BIANCA SANTANA

Doutora em ciência da informação pela Escola de Comunicações e Artes da Universidade de São Paulo, com uma tese sobre memória e escrita de mulheres negras. Mestra em educação também pela USP. Colunista de ECOA-UOL e da revista Gama. Colaboradora da revista Cult. Autora do livro Quando me descobri negra (SESI-SP, 2015) e de uma biografia de Sueli Carneiro que está em processo de edição.
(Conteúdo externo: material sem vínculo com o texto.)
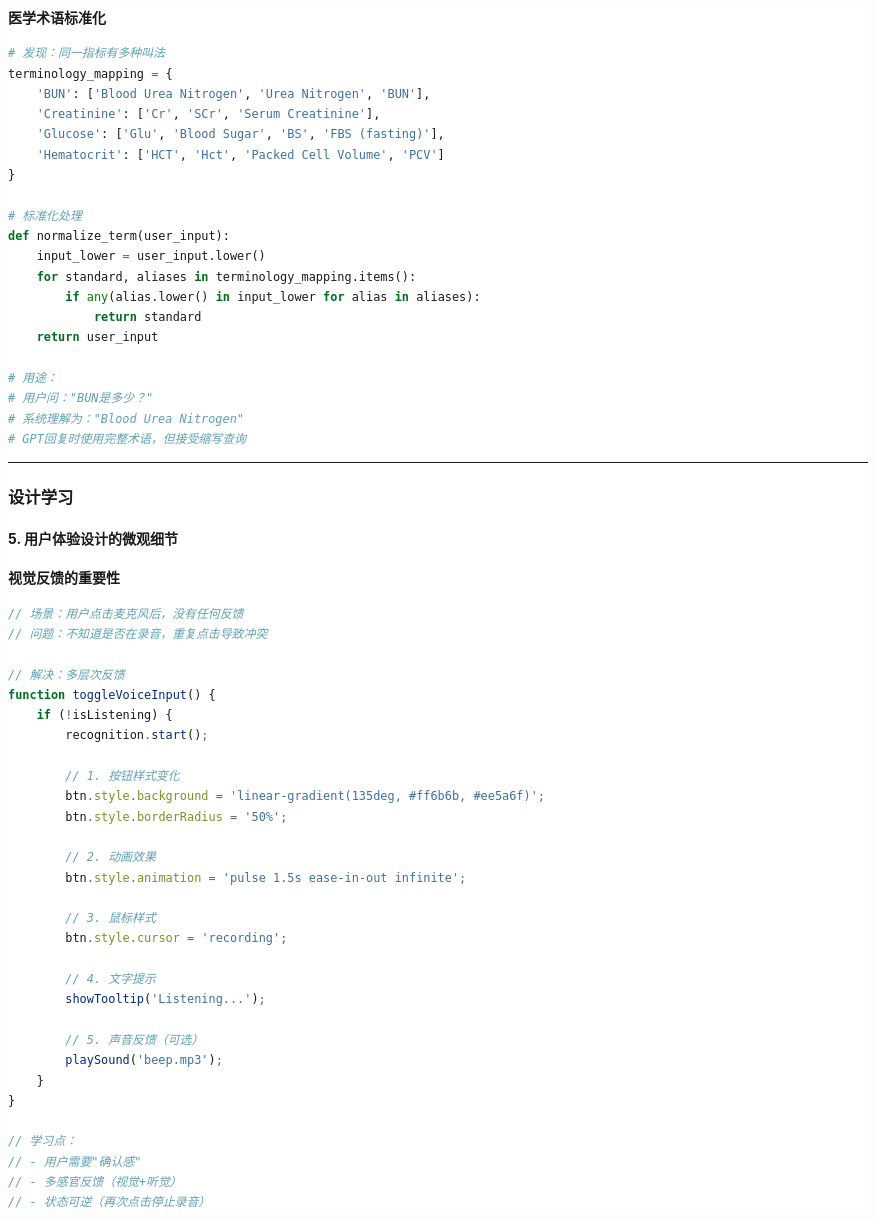 **医学术语标准化**
```python
# 发现：同一指标有多种叫法
terminology_mapping = {
    'BUN': ['Blood Urea Nitrogen', 'Urea Nitrogen', 'BUN'],
    'Creatinine': ['Cr', 'SCr', 'Serum Creatinine'],
    'Glucose': ['Glu', 'Blood Sugar', 'BS', 'FBS (fasting)'],
    'Hematocrit': ['HCT', 'Hct', 'Packed Cell Volume', 'PCV']
}

# 标准化处理
def normalize_term(user_input):
    input_lower = user_input.lower()
    for standard, aliases in terminology_mapping.items():
        if any(alias.lower() in input_lower for alias in aliases):
            return standard
    return user_input

# 用途：
# 用户问："BUN是多少？"
# 系统理解为："Blood Urea Nitrogen"
# GPT回复时使用完整术语，但接受缩写查询
```

---

### **设计学习**

#### **5. 用户体验设计的微观细节**

**视觉反馈的重要性**
```javascript
// 场景：用户点击麦克风后，没有任何反馈
// 问题：不知道是否在录音，重复点击导致冲突

// 解决：多层次反馈
function toggleVoiceInput() {
    if (!isListening) {
        recognition.start();

        // 1. 按钮样式变化
        btn.style.background = 'linear-gradient(135deg, #ff6b6b, #ee5a6f)';
        btn.style.borderRadius = '50%';

        // 2. 动画效果
        btn.style.animation = 'pulse 1.5s ease-in-out infinite';

        // 3. 鼠标样式
        btn.style.cursor = 'recording';

        // 4. 文字提示
        showTooltip('Listening...');

        // 5. 声音反馈（可选）
        playSound('beep.mp3');
    }
}

// 学习点：
// - 用户需要"确认感"
// - 多感官反馈（视觉+听觉）
// - 状态可逆（再次点击停止录音）
```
Organizadora das coletâneas Inovação Ancestral de Mulheres Negras: táticas e políticas do cotidiano ( Oralituras, 2019), Vozes Insurgentes de Mulheres Negras: do século XVIII à primeira década do século XXI (Mazza Edições/ Fundação Rosa Luxemburgo, 2019), e Recursos Educacionais Abertos: práticas colaborativas e políticas públicas (Edufba/Casa de Cultura Digital, 2012). Escritora convidada na Feira do Livro de Frankfurt em 2018 e na Feira do Livro de Buenos Aires em 2019. Uma das curadoras do Festival Literário de Iguape em 2019 e 2020. Pela UNEafro Brasil, contribuiu com a articulação da Coalizão Negra Por Direitos e agora se dedica à estruturação do Instituto de Referência Negra Peregum. É associada da SOF – Sempreviva Organização Feminista e compõe os conselhos da Artigo 19, dos institutos Marielle Franco e Vladimir Herzog. Foi professora da Faculdade Cásper Líbero e da pós-graduação em jornalismo multimídia na Faap. Uma das fundadoras da Casa de Lua Organização Feminista e da Casa da Cultura Digital, onde coordenou um projeto de recursos educacionais abertos.